2. Wurden Maßnahmen bzw. Projekte des Vereins „asylkoordination österreich“ in dieser Gesetzgebungsperiode (ab 24.10.2024) bislang gefördert?
a. Wenn ja, wann wurde die Förderung beantragt?
b. Von wem wurde die Förderung beantragt?
i. Wurde die statuten-/satzungsmäßige Unterzeichnung des Antrags überprüft?
c. Wann wurde die Förderung genehmigt?
d. Auf Basis welcher gesetzlichen Grundlagen wurde die Förderung aus Bundesmitteln gewährt?
i. Kamen auch Sonderrichtlinien zur Anwendung? (Bitte um Angabe welche)
e. Erfolgte die Genehmigung vorbehaltlich bestimmter Auflagen?
i. Wenn ja, mit welchen?
ii. Wenn nein, warum nicht?
f. Wurden Förderentscheidung und Volumen öffentlich bekanntgemacht?
g. Wie wurde die richtige Verwendung der Mittel durch Ihr Ressort kontrolliert?
i. Wann?
ii. Mit welchem Ergebnis?
iii. Wenn keine Kontrolle erfolgte, warum nicht?
h. Gab es regelmäßige Berichte oder Evaluierungen zum Erfolg der geförderten Maßnahme?
i. In welcher Höhe wurden für die Maßnahmen bzw. Projekte Eigen-leistungen durch den Verein „asylkoordination österreich“ erbracht?

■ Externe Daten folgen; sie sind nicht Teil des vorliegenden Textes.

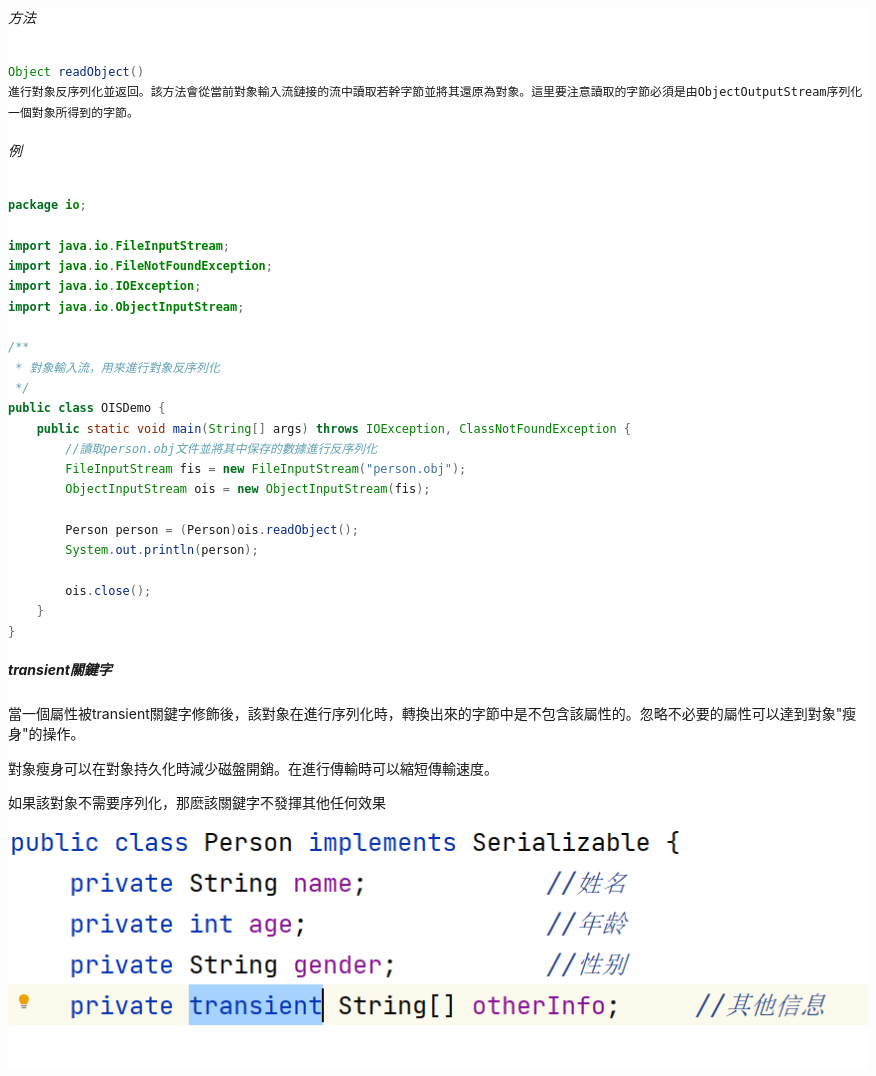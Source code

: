 ###### 方法

```java
Object readObject()
進行對象反序列化並返回。該方法會從當前對象輸入流鏈接的流中讀取若幹字節並將其還原為對象。這里要注意讀取的字節必須是由ObjectOutputStream序列化一個對象所得到的字節。
```



###### 例

```java
package io;

import java.io.FileInputStream;
import java.io.FileNotFoundException;
import java.io.IOException;
import java.io.ObjectInputStream;

/**
 * 對象輸入流，用來進行對象反序列化
 */
public class OISDemo {
    public static void main(String[] args) throws IOException, ClassNotFoundException {
        //讀取person.obj文件並將其中保存的數據進行反序列化
        FileInputStream fis = new FileInputStream("person.obj");
        ObjectInputStream ois = new ObjectInputStream(fis);

        Person person = (Person)ois.readObject();
        System.out.println(person);

        ois.close();
    }
}

```



##### transient關鍵字

當一個屬性被transient關鍵字修飾後，該對象在進行序列化時，轉換出來的字節中是不包含該屬性的。忽略不必要的屬性可以達到對象"瘦身"的操作。

對象瘦身可以在對象持久化時減少磁盤開銷。在進行傳輸時可以縮短傳輸速度。

如果該對象不需要序列化，那麽該關鍵字不發揮其他任何效果

![image-20230410093231602](images/image-20230410093231602.png)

3. An welchen Veranstaltungen innerhalb Ihres Zuständigkeitsbereichs nahmen Vertreter des Vereins „asylkoordination österreich“ seit dem 24.10.2024 teil?
4. Nahmen Vertreter Ihres Ressorts an einer Veranstaltung des Vereins „asylkoordination österreich“ im Jahr 2025 teil?
a. Wenn ja, wie viele Personen nahmen teil?
b. Wenn ja, welche Kosten entstanden durch die Teilnahme?
5. Fielen durch eine solche Veranstaltung im Jahr 2025 in Ihrem Zuständigkeitsbereich Kosten durch Förderungen, Ausgaben für Vortragende, Raummieten, Catering, Technik oder Ähnliches an?